She often adapted Colette's works for the screen,but here,she tackles Jean-Paul Sartre ,no less!It's the philosopher's most famous drama (with its immortal sentence :"l'enfer,c'est les autres" (= Hell is

other people).Audry had to cope with problems inherent to any adaptation of a play:she succeeded quite good by using flashbacks - like Mankiewicz would do for "suddenly last summer"-,and inventing a very brilliant first scene:Alan Parker might have seen the movie,because he uses the elevator in "Angel heart" (1987)the same way Audry did in 1954.
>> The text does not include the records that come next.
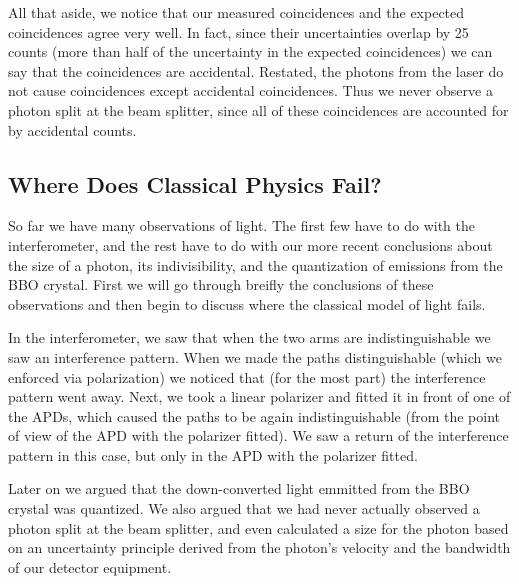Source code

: \documentclass{article}
\begin{document}
\hspace{.25cm}

All that aside, we notice that our measured coincidences and the expected coincidences agree very well.  In fact, since their uncertainties overlap by 25 counts (more than half of the uncertainty in the expected coincidences) we can say that the coincidences are accidental.  Restated, the photons from the laser do not cause coincidences except accidental coincidences.  Thus we never observe a photon split at the beam splitter, since all of these coincidences are accounted for by accidental counts.

\subsection{Where Does Classical Physics Fail?}

So far we have many observations of light.  The first few have to do with the interferometer, and the rest have to do with our more recent conclusions about the size of a photon, its indivisibility, and the quantization of emissions from the BBO crystal.  First we will go through breifly the conclusions of these observations and then begin to discuss where the classical model of light fails.

\hspace{.25cm}

In the interferometer, we saw that when the two arms are indistinguishable we saw an interference pattern.  When we made the paths distinguishable (which we enforced via polarization) we noticed that (for the most part) the interference pattern went away.  Next, we took a linear polarizer and fitted it in front of one of the APDs, which caused the paths to be again indistinguishable (from the point of view of the APD with the polarizer fitted).  We saw a return of the interference pattern in this case, but only in the APD with the polarizer fitted.

\hspace{.25cm}

Later on we argued that the down-converted light emmitted from the BBO crystal was quantized.  We also argued that we had never actually observed a photon split at the beam splitter, and even calculated a size for the photon based on an uncertainty principle derived from the photon's velocity and the bandwidth of our detector equipment.

\hspace{.25cm}
\end{document}
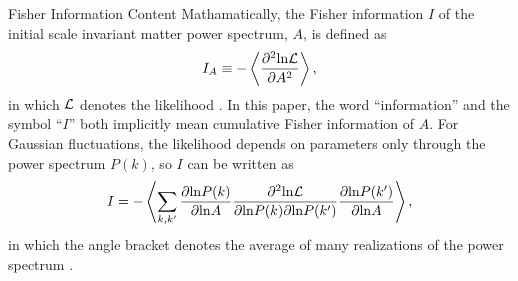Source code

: \begin{section}{Fisher Information Content}
  \label{sec:fisherinfo}
  Mathamatically, the Fisher information $I$ of the initial scale
  invariant matter power spectrum, $A$, is defined as
  \begin{align}
    I_A \equiv -\left\langle \frac{\partial ^2 \mathrm{ln \mathcal{L}}}{\partial A ^2}\right\rangle,
    \label{eq:fisherdefine}
  \end{align}
  in which $\mathcal{L}$ denotes the likelihood \cite{bib:Tegmark1997}.  
  In this paper, the word \enquote{information} and the symbol \enquote{$I$} both implicitly 
  mean cumulative Fisher information 
  of $A$. For Gaussian
  fluctuations, the likelihood depends on parameters only through the
  power spectrum $P(k)$, so $I$ can be written as 
  \begin{align}
    I = - \left\langle \sum_{k,k'} \frac{\partial \mathrm{ln} P(k)}{\partial \mathrm{ln} A} 
    \frac{\partial ^2 \mathrm{ln \mathcal{L}}}{\partial \mathrm{ln} P(k) \partial \mathrm{ln} P(k')}
    \frac{\partial \mathrm{ln} P(k')}{\partial \mathrm{ln} A}\right\rangle,
    \label{eq:fisherdef2}
  \end{align}
  in which the angle bracket denotes the average of many realizations
  of the power spectrum \cite{bib:Rimes2006}.


\end{section}
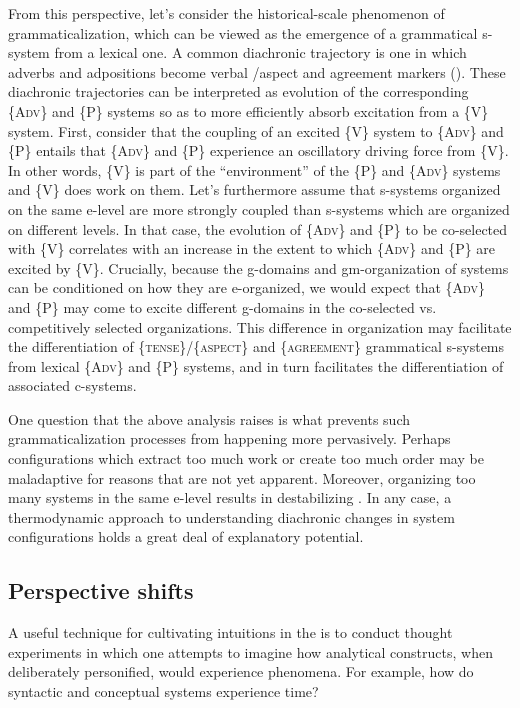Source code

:   From this perspective, let's consider the historical-scale phenomenon of grammaticalization, which can be viewed as the emergence of a grammatical s-system from a lexical one. A common diachronic trajectory is one in which adverbs and adpositions become verbal /aspect and agreement markers (\citealt{HeineKuteva2002,TraugottHeine1991}). These diachronic trajectories can be interpreted as evolution of the corresponding \{A\textsc{dv}\} and \{P\} systems so as to more efficiently absorb excitation from a \{V\} system. First, consider that the coupling of an excited \{V\} system to \{A\textsc{dv}\} and \{P\} entails that \{A\textsc{dv}\} and \{P\} experience an oscillatory driving force from \{V\}. In other words, \{V\} is part of the “environment” of the \{P\} and \{A\textsc{dv}\} systems and \{V\} does work on them. Let's furthermore assume that s-systems organized on the same e-level are more strongly coupled than s-systems which are organized on different levels. In that case, the evolution of \{A\textsc{dv}\} and \{P\} to be co-selected with \{V\} correlates with an increase in the extent to which \{A\textsc{dv}\} and \{P\} are excited by \{V\}. Crucially, because the g-domains and gm-organization of systems can be conditioned on how they are e-organized, we would expect that \{A\textsc{dv}\} and \{P\} may come to excite different g-domains in the co-selected vs. competitively selected organizations. This difference in organization may facilitate the differentiation of \{\textsc{tense}\}/\{\textsc{aspect}\} and \{\textsc{agreement}\} grammatical s-systems from lexical \{A\textsc{dv}\} and \{P\} systems, and in turn facilitates the differentiation of associated c-systems. 

One question that the above analysis raises is what prevents such grammaticalization processes from happening more pervasively. Perhaps configurations which extract too much work or create too much order may be maladaptive for reasons that are not yet apparent. Moreover, organizing too many systems in the same e-level results in destabilizing . In any case, a thermodynamic approach to understanding diachronic changes in system configurations holds a great deal of explanatory potential.

\subsection{Perspective shifts}

A useful technique for cultivating intuitions in the  is to conduct thought experiments in which one attempts to imagine how analytical constructs, when deliberately personified, would experience phenomena. For example, how do syntactic and conceptual systems experience time? 

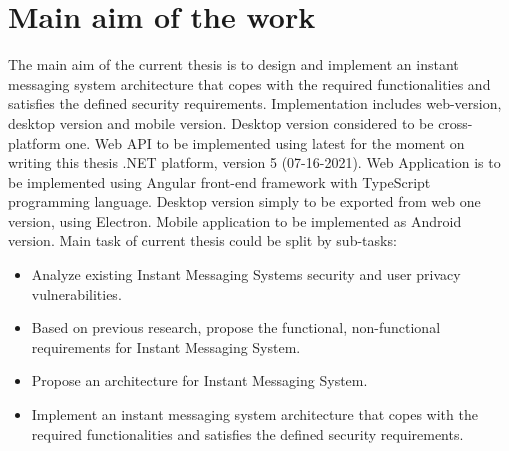 \chapter{Main aim of the work}\label{ch:main-aim-of-the-work}

The main aim of the current thesis is to design and implement an instant messaging system architecture that copes with the required functionalities and
satisfies the defined security requirements.
Implementation includes web-version, desktop version and mobile version.
Desktop version considered to be cross-platform one.
Web API to be implemented using latest for the moment on writing this thesis .NET platform, version 5 (07-16-2021).
Web Application is to be implemented using Angular front-end framework with TypeScript programming language.
Desktop version simply to be exported from web one version, using Electron.
Mobile application to be implemented as Android version.
Main task of current thesis could be split by sub-tasks:
\begin{itemize}
    \item Analyze existing Instant Messaging Systems security and user privacy vulnerabilities.
    \item Based on previous research, propose the functional, non-functional requirements for Instant Messaging System.
    \item Propose an architecture for Instant Messaging System.
    \item Implement an instant messaging system architecture that copes with the required functionalities and
    satisfies the defined security requirements.
\end{itemize}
Most of all,she's got three convincing actors,two of whom are unfortunately forgotten today (Gaby Sylvia was essentially a stage actress and Frank Villard was cast against type here:he was the tough male raider type:but convincing anyway).The third one is none other than the great Arletty:after "les enfants du paradis",like so many others who "collaborated" during the occupation -her only sin was to fall in love with a German:she said afterwards "My heart is French,but my a.. is international!"-she was blacklisted and when she could return,she was relegated to small parts -but she triumphed on the stage notably with the part of Blanche in "streetcar named desire"-."Huis clos" is one of her rare leading parts after the war.She outdoes herself here ,playing lesbian Inès so intensely she's almost frightening and threatening.As historian Jean Tulard said "she was our best actress"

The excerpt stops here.